TASK STATEMENT: The output should match, line for line, the records from the line containing "Can we have" through the line containing "space - restart game", with every picture left out.
**** RECORDS SUPPLIED ****
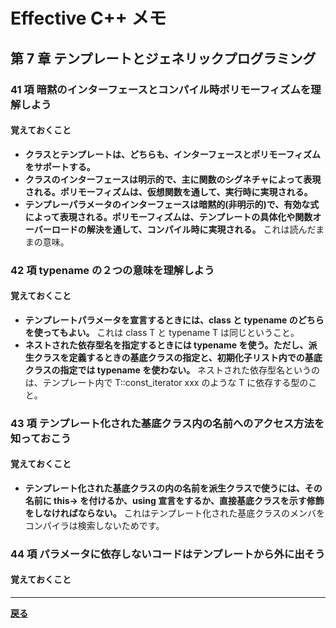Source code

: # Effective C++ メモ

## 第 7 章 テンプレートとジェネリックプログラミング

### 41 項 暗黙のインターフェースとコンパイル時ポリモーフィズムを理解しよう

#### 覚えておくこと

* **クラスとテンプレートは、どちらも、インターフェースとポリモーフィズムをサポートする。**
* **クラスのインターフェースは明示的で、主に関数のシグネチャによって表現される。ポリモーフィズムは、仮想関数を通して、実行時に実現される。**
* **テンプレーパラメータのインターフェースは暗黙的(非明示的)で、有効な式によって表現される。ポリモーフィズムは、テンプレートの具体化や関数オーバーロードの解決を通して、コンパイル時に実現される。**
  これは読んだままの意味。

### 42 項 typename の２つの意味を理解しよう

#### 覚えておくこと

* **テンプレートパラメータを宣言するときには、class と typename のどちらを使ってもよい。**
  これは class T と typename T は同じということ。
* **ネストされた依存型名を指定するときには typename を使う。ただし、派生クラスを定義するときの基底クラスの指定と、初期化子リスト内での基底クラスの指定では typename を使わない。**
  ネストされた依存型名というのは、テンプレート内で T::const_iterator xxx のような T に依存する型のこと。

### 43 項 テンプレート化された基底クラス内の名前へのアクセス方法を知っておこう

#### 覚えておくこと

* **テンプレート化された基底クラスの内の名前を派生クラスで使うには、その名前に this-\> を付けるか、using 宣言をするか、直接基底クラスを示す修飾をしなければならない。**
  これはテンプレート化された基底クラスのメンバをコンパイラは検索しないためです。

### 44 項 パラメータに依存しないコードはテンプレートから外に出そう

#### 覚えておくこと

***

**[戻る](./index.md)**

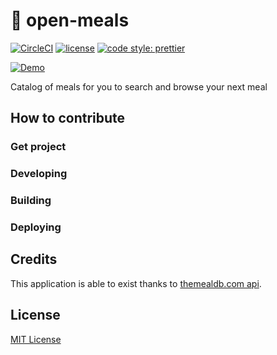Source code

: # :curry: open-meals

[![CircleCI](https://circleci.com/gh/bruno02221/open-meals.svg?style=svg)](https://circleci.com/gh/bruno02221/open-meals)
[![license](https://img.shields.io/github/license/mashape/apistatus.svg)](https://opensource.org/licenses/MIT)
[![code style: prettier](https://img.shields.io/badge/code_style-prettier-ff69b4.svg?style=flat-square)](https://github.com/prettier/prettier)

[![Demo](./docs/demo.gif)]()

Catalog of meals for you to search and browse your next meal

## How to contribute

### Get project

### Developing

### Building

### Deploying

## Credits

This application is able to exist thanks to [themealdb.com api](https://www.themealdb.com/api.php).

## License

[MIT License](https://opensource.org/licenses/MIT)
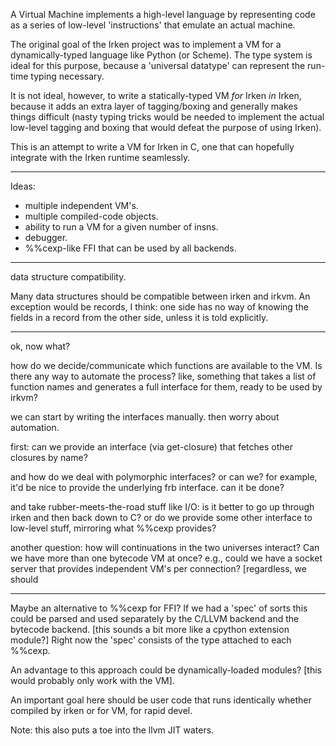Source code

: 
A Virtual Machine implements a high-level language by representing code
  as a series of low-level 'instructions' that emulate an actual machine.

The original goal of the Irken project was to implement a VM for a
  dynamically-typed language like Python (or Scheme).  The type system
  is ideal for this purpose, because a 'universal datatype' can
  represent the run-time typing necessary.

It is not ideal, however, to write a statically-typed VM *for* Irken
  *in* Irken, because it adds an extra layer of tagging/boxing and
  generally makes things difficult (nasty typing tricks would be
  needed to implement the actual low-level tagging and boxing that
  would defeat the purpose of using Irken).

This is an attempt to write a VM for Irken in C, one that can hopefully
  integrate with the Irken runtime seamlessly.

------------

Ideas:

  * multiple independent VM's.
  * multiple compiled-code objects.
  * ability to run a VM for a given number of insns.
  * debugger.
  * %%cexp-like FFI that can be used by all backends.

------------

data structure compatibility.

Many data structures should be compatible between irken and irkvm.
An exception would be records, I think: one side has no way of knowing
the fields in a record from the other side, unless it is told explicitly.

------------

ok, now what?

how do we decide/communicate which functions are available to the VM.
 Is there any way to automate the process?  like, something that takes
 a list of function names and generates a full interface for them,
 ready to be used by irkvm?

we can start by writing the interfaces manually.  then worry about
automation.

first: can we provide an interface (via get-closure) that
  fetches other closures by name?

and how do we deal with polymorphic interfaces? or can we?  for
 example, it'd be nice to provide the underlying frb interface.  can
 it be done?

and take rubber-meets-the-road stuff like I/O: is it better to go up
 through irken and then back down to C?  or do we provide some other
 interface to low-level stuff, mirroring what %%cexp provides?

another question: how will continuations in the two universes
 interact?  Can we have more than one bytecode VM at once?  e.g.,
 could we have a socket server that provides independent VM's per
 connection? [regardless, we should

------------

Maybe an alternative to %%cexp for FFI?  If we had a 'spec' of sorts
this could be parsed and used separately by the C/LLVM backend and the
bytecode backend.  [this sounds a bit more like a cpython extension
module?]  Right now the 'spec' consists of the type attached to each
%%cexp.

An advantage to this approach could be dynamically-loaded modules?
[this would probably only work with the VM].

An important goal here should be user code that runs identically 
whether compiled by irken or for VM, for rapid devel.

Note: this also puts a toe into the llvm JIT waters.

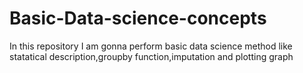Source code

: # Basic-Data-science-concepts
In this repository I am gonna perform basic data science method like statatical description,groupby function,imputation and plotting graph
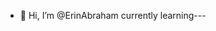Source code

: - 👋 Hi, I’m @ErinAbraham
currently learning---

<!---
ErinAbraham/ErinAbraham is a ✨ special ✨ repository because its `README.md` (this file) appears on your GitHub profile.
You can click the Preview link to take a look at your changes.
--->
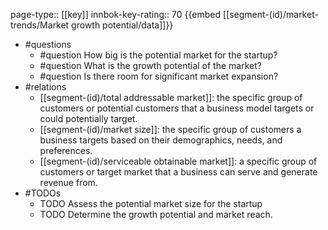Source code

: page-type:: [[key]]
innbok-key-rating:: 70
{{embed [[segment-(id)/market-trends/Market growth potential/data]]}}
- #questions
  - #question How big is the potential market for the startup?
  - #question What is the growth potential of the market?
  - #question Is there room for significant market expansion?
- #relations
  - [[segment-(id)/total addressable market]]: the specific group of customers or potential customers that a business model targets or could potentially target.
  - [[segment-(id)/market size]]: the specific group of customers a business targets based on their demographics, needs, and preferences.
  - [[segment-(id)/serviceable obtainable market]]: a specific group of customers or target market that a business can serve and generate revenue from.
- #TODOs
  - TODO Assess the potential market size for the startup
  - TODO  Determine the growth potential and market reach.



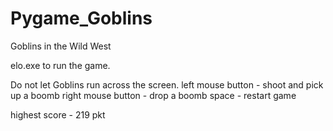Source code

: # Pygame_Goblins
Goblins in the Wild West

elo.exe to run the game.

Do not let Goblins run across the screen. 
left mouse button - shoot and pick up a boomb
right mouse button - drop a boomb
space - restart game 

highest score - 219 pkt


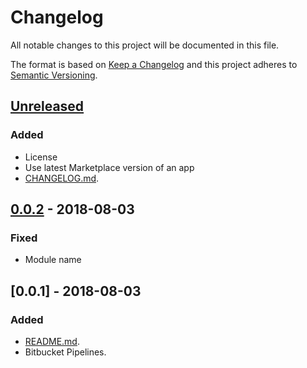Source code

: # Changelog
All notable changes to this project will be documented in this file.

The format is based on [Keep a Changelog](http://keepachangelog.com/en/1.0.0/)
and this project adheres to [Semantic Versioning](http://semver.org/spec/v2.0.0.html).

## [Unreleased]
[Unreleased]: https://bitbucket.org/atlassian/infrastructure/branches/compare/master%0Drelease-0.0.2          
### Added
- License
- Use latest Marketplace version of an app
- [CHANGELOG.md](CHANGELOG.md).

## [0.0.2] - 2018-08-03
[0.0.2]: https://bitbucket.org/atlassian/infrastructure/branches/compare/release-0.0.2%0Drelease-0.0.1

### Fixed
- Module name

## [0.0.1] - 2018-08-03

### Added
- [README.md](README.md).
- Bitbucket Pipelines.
****
TASK OUTPUT:
 interact?  Can we have more than one bytecode VM at once?  e.g.,
 could we have a socket server that provides independent VM's per
 connection? [regardless, we should

------------

Maybe an alternative to %%cexp for FFI?  If we had a 'spec' of sorts
this could be parsed and used separately by the C/LLVM backend and the
bytecode backend.  [this sounds a bit more like a cpython extension
module?]  Right now the 'spec' consists of the type attached to each
%%cexp.

An advantage to this approach could be dynamically-loaded modules?
[this would probably only work with the VM].

An important goal here should be user code that runs identically 
whether compiled by irken or for VM, for rapid devel.

Note: this also puts a toe into the llvm JIT waters.

Source code

: # Basic-Data-science-concepts
In this repository I am gonna perform basic data science method like statatical description,groupby function,imputation and plotting graph
Source code

: - 👋 Hi, I’m @ErinAbraham
currently learning---

<!---
ErinAbraham/ErinAbraham is a ✨ special ✨ repository because its `README.md` (this file) appears on your GitHub profile.
You can click the Preview link to take a look at your changes.
--->
Source code

: page-type:: [[key]]
innbok-key-rating:: 70
{{embed [[segment-(id)/market-trends/Market growth potential/data]]}}
- #questions
  - #question How big is the potential market for the startup?
  - #question What is the growth potential of the market?
  - #question Is there room for significant market expansion?
- #relations
  - [[segment-(id)/total addressable market]]: the specific group of customers or potential customers that a business model targets or could potentially target.
  - [[segment-(id)/market size]]: the specific group of customers a business targets based on their demographics, needs, and preferences.
  - [[segment-(id)/serviceable obtainable market]]: a specific group of customers or target market that a business can serve and generate revenue from.
- #TODOs
  - TODO Assess the potential market size for the startup
  - TODO  Determine the growth potential and market reach.



Source code

: # Pygame_Goblins
Goblins in the Wild West

elo.exe to run the game.

Do not let Goblins run across the screen. 
left mouse button - shoot and pick up a boomb
right mouse button - drop a boomb
space - restart game 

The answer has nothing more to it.